The Edgar Awards, presented by Mystery Writers of America, are the most prestigious awards given for the mystery genre.  This year’s winners were announced on May 2nd in New York.  Click here for a full list of winners and nominees.

The winner for Best Novel of 2013 is Dennis Lehane’s Live By Night, while Chris Pavone’s The Expats won Best First Novel.

I’m sorry to say I’ve  not read either one yet, so I haven’t any comments.  However, having read and adored Gone Girl by Gillian Flynn, I’m a bit surprised she didn’t get the prize.  Not that Live By Night doesn’t sound great–it’s set in the gritty crime world of the Roaring Twenties, and by all accounts is one that I should certainly put on my t0-read list.  Speaking of,  The Gods of Gotham by Lyndsay Faye, another runner-up, has been on my to-read list for a while.  I think I’ve started it twice and then put it down in favor of a thriller or something.

Years ago I used to read mysteries all the time.  The literary mystery was my favorite genre.  My tastes have evolved into a preference for suspense and thriller.  I enjoy mystery elements, I’ve found, but I’m not in it for the puzzle or the solution.  I’m in it for twists and turns and a big reveal, which sometimes occurs in mysteries, but happens more often in suspense.

The Edgar Awards honor all types and sub-genres of mystery.   Here’s a link to the Edgars Database, where you can search all past winners and nominees.

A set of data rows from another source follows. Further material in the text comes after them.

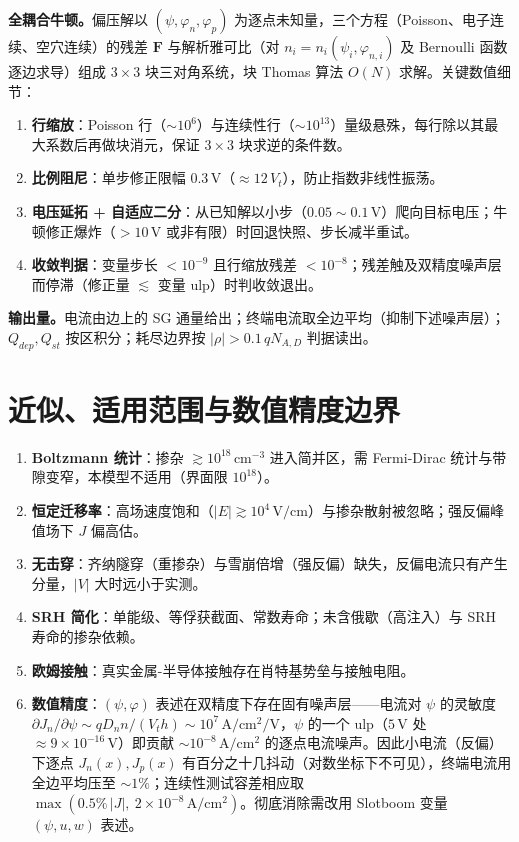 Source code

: \documentclass[11pt]{ctexart}
\begin{document}
\textbf{全耦合牛顿。}偏压解以 $(\psi,\varphi_n,\varphi_p)$ 为逐点未知量，三个方程（Poisson、电子连续、空穴连续）的残差 $\mathbf F$ 与解析雅可比（对 $n_i=n_i(\psi_i,\varphi_{n,i})$ 及 Bernoulli 函数逐边求导）组成 $3\times3$ 块三对角系统，块 Thomas 算法 $O(N)$ 求解。关键数值细节：
\begin{enumerate}
\item \textbf{行缩放}：Poisson 行（$\sim10^{6}$）与连续性行（$\sim10^{13}$）量级悬殊，每行除以其最大系数后再做块消元，保证 $3\times3$ 块求逆的条件数。
\item \textbf{比例阻尼}：单步修正限幅 $0.3\,\mathrm{V}$（$\approx12\,V_t$），防止指数非线性振荡。
\item \textbf{电压延拓 + 自适应二分}：从已知解以小步（$0.05\sim0.1\,\mathrm{V}$）爬向目标电压；牛顿修正爆炸（$>10\,\mathrm{V}$ 或非有限）时回退快照、步长减半重试。
\item \textbf{收敛判据}：变量步长 $<10^{-9}$ 且行缩放残差 $<10^{-8}$；残差触及双精度噪声层而停滞（修正量 $\lesssim$ 变量 ulp）时判收敛退出。
\end{enumerate}

\textbf{输出量。}电流由边上的 SG 通量给出；终端电流取全边平均（抑制下述噪声层）；$Q_{dep},Q_{st}$ 按区积分；耗尽边界按 $|\rho|>0.1\,qN_{A,D}$ 判据读出。

\section{近似、适用范围与数值精度边界}

\begin{enumerate}
\item \textbf{Boltzmann 统计}：掺杂 $\gtrsim10^{18}\,\mathrm{cm^{-3}}$ 进入简并区，需 Fermi-Dirac 统计与带隙变窄，本模型不适用（界面限 $10^{18}$）。
\item \textbf{恒定迁移率}：高场速度饱和（$|E|\gtrsim10^{4}\,\mathrm{V/cm}$）与掺杂散射被忽略；强反偏峰值场下 $J$ 偏高估。
\item \textbf{无击穿}：齐纳隧穿（重掺杂）与雪崩倍增（强反偏）缺失，反偏电流只有产生分量，$|V|$ 大时远小于实测。
\item \textbf{SRH 简化}：单能级、等俘获截面、常数寿命；未含俄歇（高注入）与 SRH 寿命的掺杂依赖。
\item \textbf{欧姆接触}：真实金属-半导体接触存在肖特基势垒与接触电阻。
\item \textbf{数值精度}：$(\psi,\varphi)$ 表述在双精度下存在固有噪声层——电流对 $\psi$ 的灵敏度 $\partial J_n/\partial\psi\sim qD_n n/(V_t h)\sim10^{7}\,\mathrm{A/cm^2/V}$，$\psi$ 的一个 ulp（$5\,\mathrm{V}$ 处 $\approx9\times10^{-16}\,\mathrm{V}$）即贡献 $\sim10^{-8}\,\mathrm{A/cm^2}$ 的逐点电流噪声。因此小电流（反偏）下逐点 $J_n(x),J_p(x)$ 有百分之十几抖动（对数坐标下不可见），终端电流用全边平均压至 $\sim1\%$；连续性测试容差相应取 $\max(0.5\%\,|J|,\ 2\times10^{-8}\,\mathrm{A/cm^2})$。彻底消除需改用 Slotboom 变量 $(\psi,u,w)$ 表述。
\end{enumerate}
\end{document}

Also, congratulations to one of my favorite programs, Sherlock–Steven Moffatt snagged a Best TV Episode Teleplay award for the episode “A Scandal in Belgravia.” Obsessive nerdy fangirl that I am, I have to say that was my personal least favorite episode–I thought “The Reichenbach Fall” was much better, both as an episode and as a mystery…maybe it didn’t win because there’s no solution yet?

I can’t think of a good way to end this post, so enjoy this picture of my very favorite Sherlock Holmes and John Watson team:

Holmes and Watson, from the BBC's "Sherlock."

Holmes and Watson, from the BBC’s “Sherlock.”

These two are a *very* close second, though:

Michael Caine and Ben Kingsley in the film "Without a Clue."

Michael Caine and Ben Kingsley in the film “Without a Clue.”